Chargée de recherches au CEVIPOF, Réjane Sénac travaille sur les questions de genre, de parité et de diversité. Dans son dernier ouvrage, L’égalité sous conditions (Presses de Sciences Po), elle interroge le sens de l’égalité en France à travers l’analyse des justifications des politiques de parité et de diversité ainsi que des controverses sur ladite « théorie du genre ». Des justifications qui, selon la chercheuse, tendent à conditionner l’application du principe d’égalité à celles et ceux qui en avaient été exclus – les femmes et les non-blancs – à la démonstration de sa performance.
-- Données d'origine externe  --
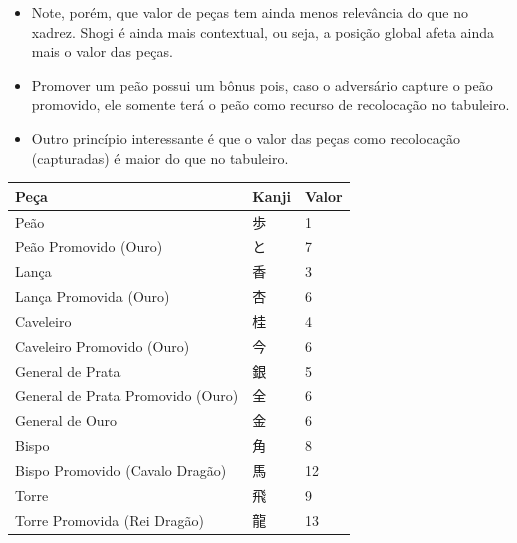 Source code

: \documentclass[14pt]{extarticle}
\renewcommand{\_}{\leavevmode\kern.06em\vbox{\hrule width.425em}}
\begin{document}
  \begin{itemize}
    \item Note, porém, que valor de peças tem ainda menos relevância do que no xadrez. Shogi é ainda mais contextual, ou seja, a posição global afeta ainda mais o valor das peças.
    \item Promover um peão possui um bônus pois, caso o adversário capture o peão promovido, ele somente terá o peão como recurso de recolocação no tabuleiro.
    \item Outro princípio interessante é que o valor das peças como recolocação (capturadas) é maior do que no tabuleiro.
  \end{itemize}

  \begin{center}
    \renewcommand{\arraystretch}{1.25}
    \setlength{\tabcolsep}{0.5cm}

    \begin{tabular}{ | l | l | l | }
      \hline
      \textbf{Peça} & \textbf{Kanji} & \textbf{Valor} \\
      \hline\hline
      Peão                              & 歩 & 1  \\
      Peão Promovido (Ouro)             & と & 7  \\
      Lança                             & 香 & 3  \\
      Lança Promovida (Ouro)            & 杏 & 6  \\
      Caveleiro                         & 桂 & 4  \\
      Caveleiro Promovido (Ouro)        & 今 & 6  \\
      General de Prata                  & 銀 & 5  \\
      General de Prata Promovido (Ouro) & 全 & 6  \\
      General de Ouro                   & 金 & 6  \\
      Bispo                             & 角 & 8  \\
      Bispo Promovido (Cavalo Dragão)   & 馬 & 12 \\
      Torre                             & 飛 & 9  \\
      Torre Promovida (Rei Dragão)      & 龍 & 13 \\
      \hline
    \end{tabular}
  \end{center}
  
  \vspace{1cm}
  
  \pagebreak
  
\end{document}
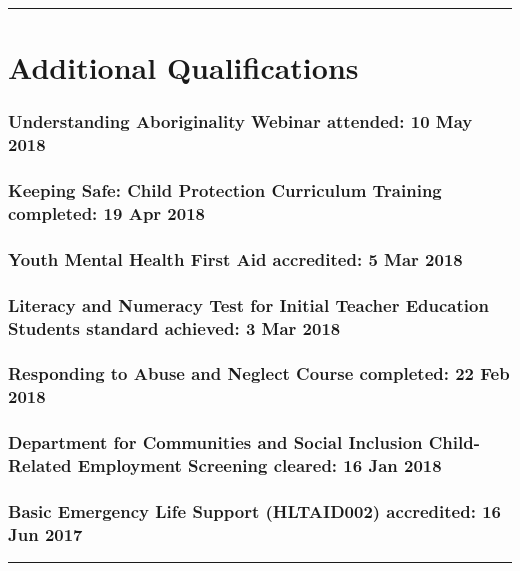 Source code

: \documentclass[a4paper,12pt]{report}
\begin{document}
\vspace{0.4cm}
\hrule

\section*{Additional Qualifications}

\subsubsection*{Understanding Aboriginality Webinar \hfill attended: 10 May 2018}

\subsubsection*{Keeping Safe: Child Protection Curriculum Training \hfill completed: 19 Apr 2018}

\subsubsection*{Youth Mental Health First Aid \hfill accredited: 5 Mar 2018}

\subsubsection*{Literacy and Numeracy Test for Initial Teacher Education Students \hfill standard achieved: 3 Mar 2018}

\subsubsection*{Responding to Abuse and Neglect Course \hfill completed: 22 Feb 2018}

\subsubsection*{Department for Communities and Social Inclusion Child-Related Employment Screening \hfill cleared: 16 Jan 2018}

\subsubsection*{Basic Emergency Life Support (HLTAID002) \hfill accredited: 16 Jun 2017}






\vspace{0.4cm}
\hrule
\end{document}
Explications.

Dans votre ouvrage, L’égalité sous conditions, vous pointez du doigt certains discours accompagnant les politiques de parité ou de diversité qui mettent en avant les « bénéfices » qu’on peut retirer de la mixité sexuée et/ou raciale ? Pourquoi ?

Réjane Sénac : Dans une période de crise globalisée et globale, il semble aujourd’hui difficile de justifier la redistribution des richesses et des places autrement qu’en la présentant comme « rentable ». J’ai en particulier analysé cette tentation lors de mon travail de recherche sur l’application des lois dites sur la parité. Si ces lois permettent qu’il y ait aujourd’hui quasiment autant de femmes que d’hommes élu.e.s (surtout au niveau des élections locales), leur mise en oeuvre est justifiée au nom, non pas seulement de l’égale légitimité des femmes à être élues, mais aussi de la plus-value qu’elles sont censées apporter.

Les acteurs politiques, historiquement des hommes blancs, d’un certain âge et de milieux aisés, se réapproprient ainsi le bouleversement des règles de casting en en faisant un levier de renouvellement : « De contrainte, l’obligation d’investir autant de femmes que d’hommes devient une chance pour rajeunir le personnel politique, l’ouvrir aux personnes dites issues de la diversité, des quartiers… ».

En quoi le fait de choisir des femmes pour leur plus-value est une rupture du principe d’égalité ?

R. S. : Parce qu’en singularisant les femmes et en mettant en scène leurs différences, cela revient à ne pas les sélectionner sur les mêmes critères que les hommes. Elles sont inclues précisément grâce (et non plus à cause) des différenciations qui ont justifié leur exclusion… Et cela a des conséquences : être intégré au nom de sa prétendue complémentarité, rend impossible le fait d’être jugé et reconnu comme un égal au sens de « pair ». Cette modernisation du logiciel de la complémentarité ne concerne  pas que les femmes, les personnes dites « issues de la diversité » sont elles aussi inclues à condition de performer leurs différences.

Est-ce que cela revient à dire que les politiques de discrimination positive ne fonctionnent pas ? Quelles seraient alors les solutions selon vous ?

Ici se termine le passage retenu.